We are glad to announce that all VisualSVN products have been updated to OpenSSL 1.1.1u and to Apache Serf 1.3.10. This maintenance update also includes several other changes.
The update to OpenSSL 1.1.1u fixes a number of security vulnerabilities. However, none of these vulnerabilities affect up-to-date versions of either the VisualSVN plug-in or VisualSVN Server.
Additionally, we have finished updating the VisualSVN plug-in to APR Util 1.6.3, by now also including this change into the plug-in versions intended for earlier versions of Microsoft Visual Studio. The update to APR Util 1.6.3 fixes the CVE-2022-25147 vulnerability, which is currently rated as medium severity. However, this vulnerability also does not affect up-to-date versions of VisualSVN products.
Despite the fact that the vulnerabilities fixed in this maintenance update do not affect up-to-date versions of the VisualSVN plug-in or VisualSVN Server, updating to the new builds is recommended for all users.
Update for VisualSVN Server
VisualSVN Server version families earlier than 5.1.x are no longer supported, and maintenance updates are not available for them. If you are using VisualSVN Server version family 5.0.x or earlier, it is strongly recommended that you upgrade to VisualSVN Server 5.1.5. If upgrading from VisualSVN Server version family 5.0.x or earlier, please read the KB204: Upgrading to VisualSVN Server 5.1 article before the upgrade.
Update for VisualSVN (a plug-in for Visual Studio)
Select an appropriate VisualSVN plug-in version with respect to your Visual Studio version:
- If you use Visual Studio 2022, update to VisualSVN 8.2.1.
- If you use Visual Studio 2019, update to VisualSVN 7.3.9.
- If you use Visual Studio 2017, update to VisualSVN 6.7.8.
- If you use Visual Studio 2015 or older, update to VisualSVN 5.6.8.
You can get the latest version of the VisualSVN plug-in, appropriate for your Visual Studio release, from the official download page.

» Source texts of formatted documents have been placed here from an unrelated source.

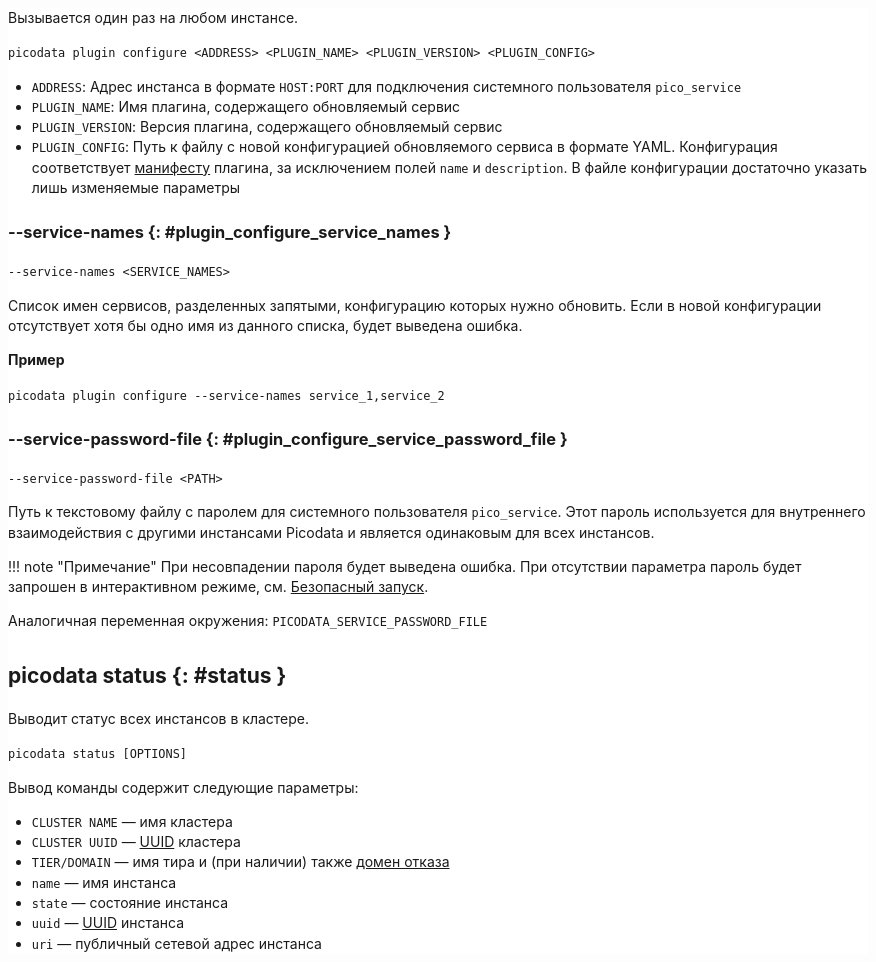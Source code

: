 Вызывается один раз на любом инстансе.

```shell
picodata plugin configure <ADDRESS> <PLUGIN_NAME> <PLUGIN_VERSION> <PLUGIN_CONFIG>
```

- `ADDRESS`: Адрес инстанса в формате `HOST:PORT` для подключения
  системного пользователя `pico_service`
- `PLUGIN_NAME`: Имя плагина, содержащего обновляемый сервис
- `PLUGIN_VERSION`: Версия плагина, содержащего обновляемый сервис
- `PLUGIN_CONFIG`: Путь к файлу с новой конфигурацией обновляемого сервиса
  в формате YAML. Конфигурация соответствует [манифесту][m] плагина, за
  исключением полей `name` и `description`. В файле конфигурации достаточно
  указать лишь изменяемые параметры

[s]: ../overview/glossary.md#service
[p]: ../overview/glossary.md#plugin
[m]: ../architecture/plugins.md#manifest

### --service-names {: #plugin_configure_service_names }

`--service-names <SERVICE_NAMES>`

Список имен сервисов, разделенных запятыми, конфигурацию которых нужно
обновить. Если в новой конфигурации отсутствует хотя бы одно имя из данного
списка, будет выведена ошибка.

**Пример**

```shell
picodata plugin configure --service-names service_1,service_2
```

### --service-password-file {: #plugin_configure_service_password_file }

`--service-password-file <PATH>`

Путь к текстовому файлу с паролем для системного пользователя `pico_service`. Этот
пароль используется для внутреннего взаимодействия с другими инстансами Picodata и
является одинаковым для всех инстансов.

!!! note "Примечание"
    При несовпадении пароля будет выведена ошибка. При
    отсутствии параметра пароль будет запрошен в интерактивном режиме, см.
    [Безопасный запуск](../tutorial/run.md#secure_run).

Аналогичная переменная окружения: `PICODATA_SERVICE_PASSWORD_FILE`<br>

## picodata status {: #status }

Выводит статус всех инстансов в кластере.

```shell
picodata status [OPTIONS]
```

Вывод команды содержит следующие параметры:

* `CLUSTER NAME` — имя кластера
* `CLUSTER UUID` — [UUID] кластера
* `TIER/DOMAIN` — имя тира и (при наличии) также [домен отказа](../overview/glossary.md#failure_domain)
* `name` — имя инстанса
* `state` — состояние инстанса
* `uuid` — [UUID] инстанса
* `uri` — публичный сетевой адрес инстанса


[`instance.admin_socket`]: config.md#instance_admin_socket
[пользовательской консоли]: ../tutorial/connecting.md#postgresql
[`instance.audit`]: config.md#instance_audit
[`cluster.name`]: config.md#cluster_name
[зоны доступности]: ../tutorial/deploy.md#failure_domains
[фактор репликации]: ../overview/glossary.md#replication_factor
[`instance.failure_domain`]: config.md#instance_failure_domain
[`instance.http_listen`]: config.md#instance_http_listen
[`cluster.default_replication_factor`]: config.md#cluster_default_replication_factor
[`instance.instance_dir`]: config.md#instance_instance_dir
[`instance.name`]: config.md#instance_name
[`instance.iproto_advertise`]: config.md#instance_iproto_advertise
[`instance.iproto_listen`]: config.md#instance_iproto_listen
[`instance.log.destination`]: config.md#instance_log_destination
[`instance.log.level`]: config.md#instance_log_level
[`instance.memtx.memory`]: config.md#instance_memtx_memory
[`instance.peer`]: config.md#instance_peer
[`instance.pg.advertise`]: config.md#instance_pg_advertise
[`instance.pg.listen`]: config.md#instance_pg_listen
[`instance.replicaset_name`]: config.md#instance_replicaset_name
[`instance.share_dir`]: config.md#instance_share_dir
[runfiles]: ../architecture/instance_runtime_files.md
[`cluster.shredding`]: config.md#cluster_shredding
[`instance.tier`]: config.md#instance_tier
[UUID]: sql_types.md#uuid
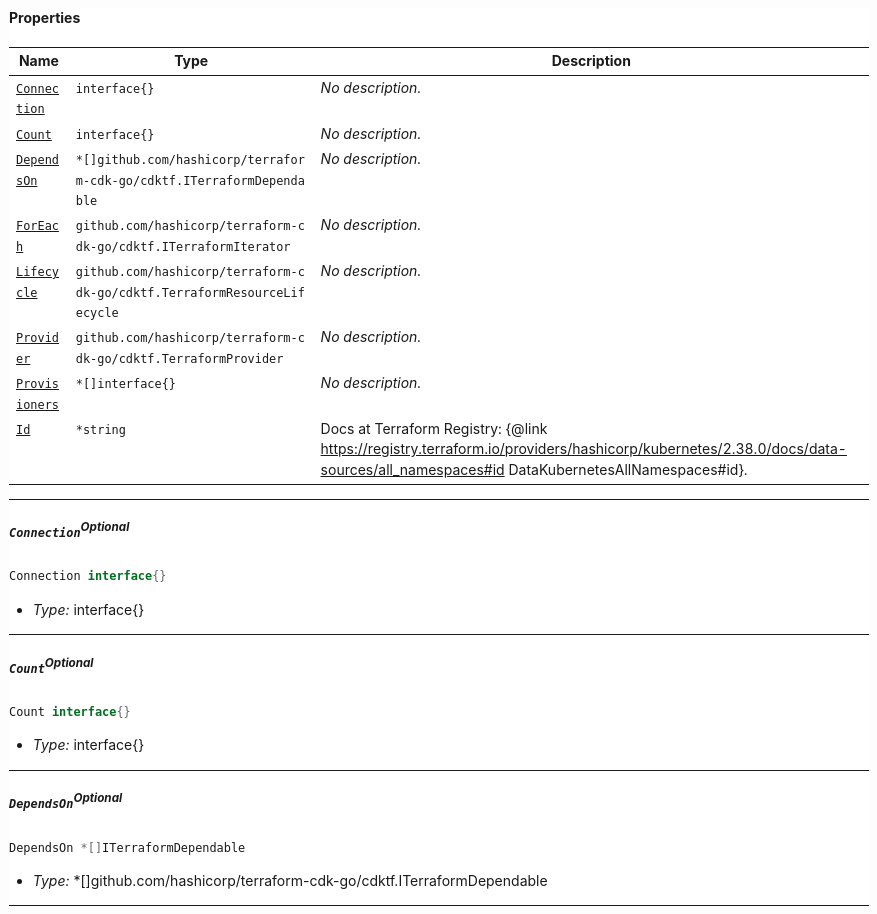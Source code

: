 #### Properties <a name="Properties" id="Properties"></a>

| **Name** | **Type** | **Description** |
| --- | --- | --- |
| <code><a href="#@cdktf/provider-kubernetes.dataKubernetesAllNamespaces.DataKubernetesAllNamespacesConfig.property.connection">Connection</a></code> | <code>interface{}</code> | *No description.* |
| <code><a href="#@cdktf/provider-kubernetes.dataKubernetesAllNamespaces.DataKubernetesAllNamespacesConfig.property.count">Count</a></code> | <code>interface{}</code> | *No description.* |
| <code><a href="#@cdktf/provider-kubernetes.dataKubernetesAllNamespaces.DataKubernetesAllNamespacesConfig.property.dependsOn">DependsOn</a></code> | <code>*[]github.com/hashicorp/terraform-cdk-go/cdktf.ITerraformDependable</code> | *No description.* |
| <code><a href="#@cdktf/provider-kubernetes.dataKubernetesAllNamespaces.DataKubernetesAllNamespacesConfig.property.forEach">ForEach</a></code> | <code>github.com/hashicorp/terraform-cdk-go/cdktf.ITerraformIterator</code> | *No description.* |
| <code><a href="#@cdktf/provider-kubernetes.dataKubernetesAllNamespaces.DataKubernetesAllNamespacesConfig.property.lifecycle">Lifecycle</a></code> | <code>github.com/hashicorp/terraform-cdk-go/cdktf.TerraformResourceLifecycle</code> | *No description.* |
| <code><a href="#@cdktf/provider-kubernetes.dataKubernetesAllNamespaces.DataKubernetesAllNamespacesConfig.property.provider">Provider</a></code> | <code>github.com/hashicorp/terraform-cdk-go/cdktf.TerraformProvider</code> | *No description.* |
| <code><a href="#@cdktf/provider-kubernetes.dataKubernetesAllNamespaces.DataKubernetesAllNamespacesConfig.property.provisioners">Provisioners</a></code> | <code>*[]interface{}</code> | *No description.* |
| <code><a href="#@cdktf/provider-kubernetes.dataKubernetesAllNamespaces.DataKubernetesAllNamespacesConfig.property.id">Id</a></code> | <code>*string</code> | Docs at Terraform Registry: {@link https://registry.terraform.io/providers/hashicorp/kubernetes/2.38.0/docs/data-sources/all_namespaces#id DataKubernetesAllNamespaces#id}. |

---

##### `Connection`<sup>Optional</sup> <a name="Connection" id="@cdktf/provider-kubernetes.dataKubernetesAllNamespaces.DataKubernetesAllNamespacesConfig.property.connection"></a>

```go
Connection interface{}
```

- *Type:* interface{}

---

##### `Count`<sup>Optional</sup> <a name="Count" id="@cdktf/provider-kubernetes.dataKubernetesAllNamespaces.DataKubernetesAllNamespacesConfig.property.count"></a>

```go
Count interface{}
```

- *Type:* interface{}

---

##### `DependsOn`<sup>Optional</sup> <a name="DependsOn" id="@cdktf/provider-kubernetes.dataKubernetesAllNamespaces.DataKubernetesAllNamespacesConfig.property.dependsOn"></a>

```go
DependsOn *[]ITerraformDependable
```

- *Type:* *[]github.com/hashicorp/terraform-cdk-go/cdktf.ITerraformDependable

---
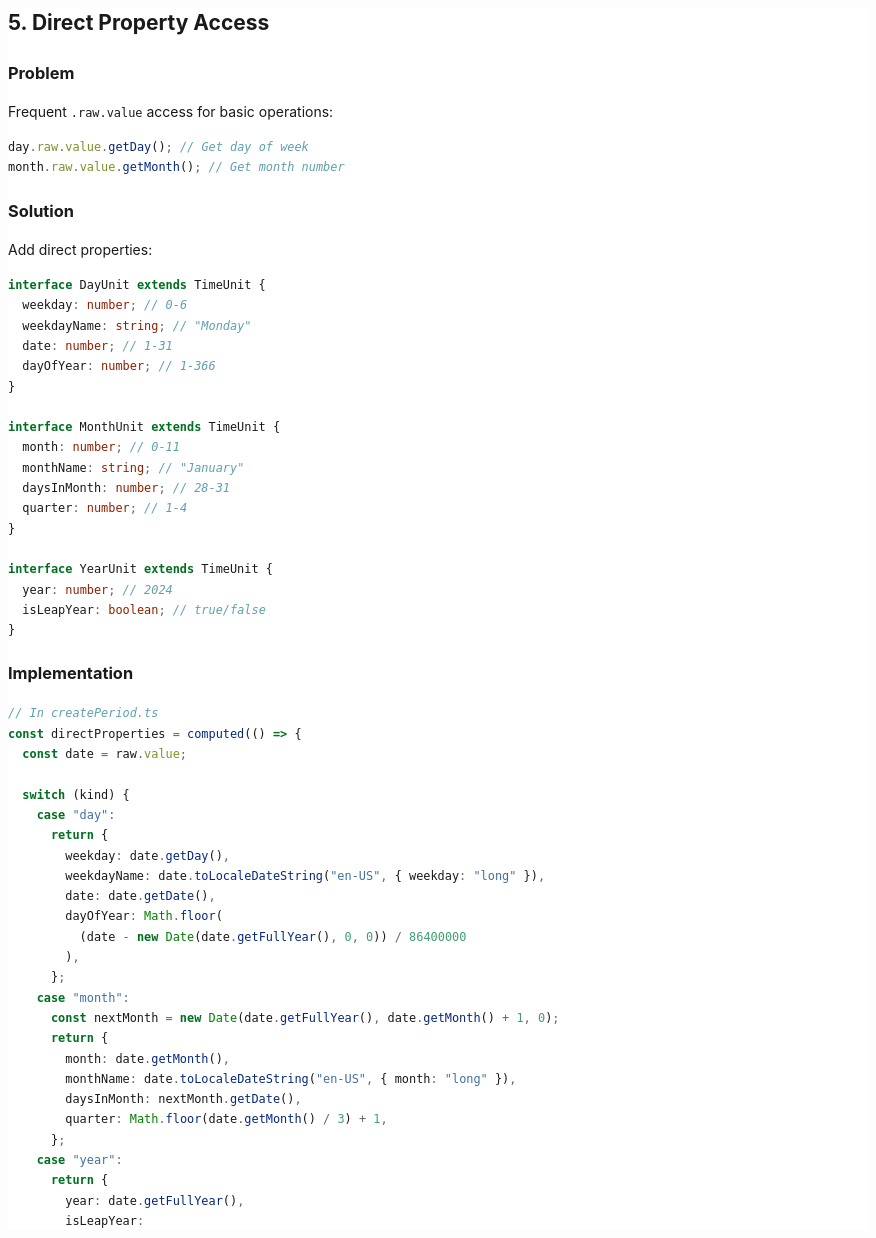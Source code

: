 ## 5. Direct Property Access

### Problem

Frequent `.raw.value` access for basic operations:

```typescript
day.raw.value.getDay(); // Get day of week
month.raw.value.getMonth(); // Get month number
```

### Solution

Add direct properties:

```typescript
interface DayUnit extends TimeUnit {
  weekday: number; // 0-6
  weekdayName: string; // "Monday"
  date: number; // 1-31
  dayOfYear: number; // 1-366
}

interface MonthUnit extends TimeUnit {
  month: number; // 0-11
  monthName: string; // "January"
  daysInMonth: number; // 28-31
  quarter: number; // 1-4
}

interface YearUnit extends TimeUnit {
  year: number; // 2024
  isLeapYear: boolean; // true/false
}
```

### Implementation

```typescript
// In createPeriod.ts
const directProperties = computed(() => {
  const date = raw.value;

  switch (kind) {
    case "day":
      return {
        weekday: date.getDay(),
        weekdayName: date.toLocaleDateString("en-US", { weekday: "long" }),
        date: date.getDate(),
        dayOfYear: Math.floor(
          (date - new Date(date.getFullYear(), 0, 0)) / 86400000
        ),
      };
    case "month":
      const nextMonth = new Date(date.getFullYear(), date.getMonth() + 1, 0);
      return {
        month: date.getMonth(),
        monthName: date.toLocaleDateString("en-US", { month: "long" }),
        daysInMonth: nextMonth.getDate(),
        quarter: Math.floor(date.getMonth() / 3) + 1,
      };
    case "year":
      return {
        year: date.getFullYear(),
        isLeapYear:
```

Upcoming update to OpenSSL 3.0
The OpenSSL 1.1.1 version family, which is currently used by VisualSVN products, will reach End of Life in September of 2023. We are currently actively working on updating VisualSVN products to OpenSSL 3.0. Releases of VisualSVN products with an update to OpenSSL 3.0 are expected by the end of summer of 2023.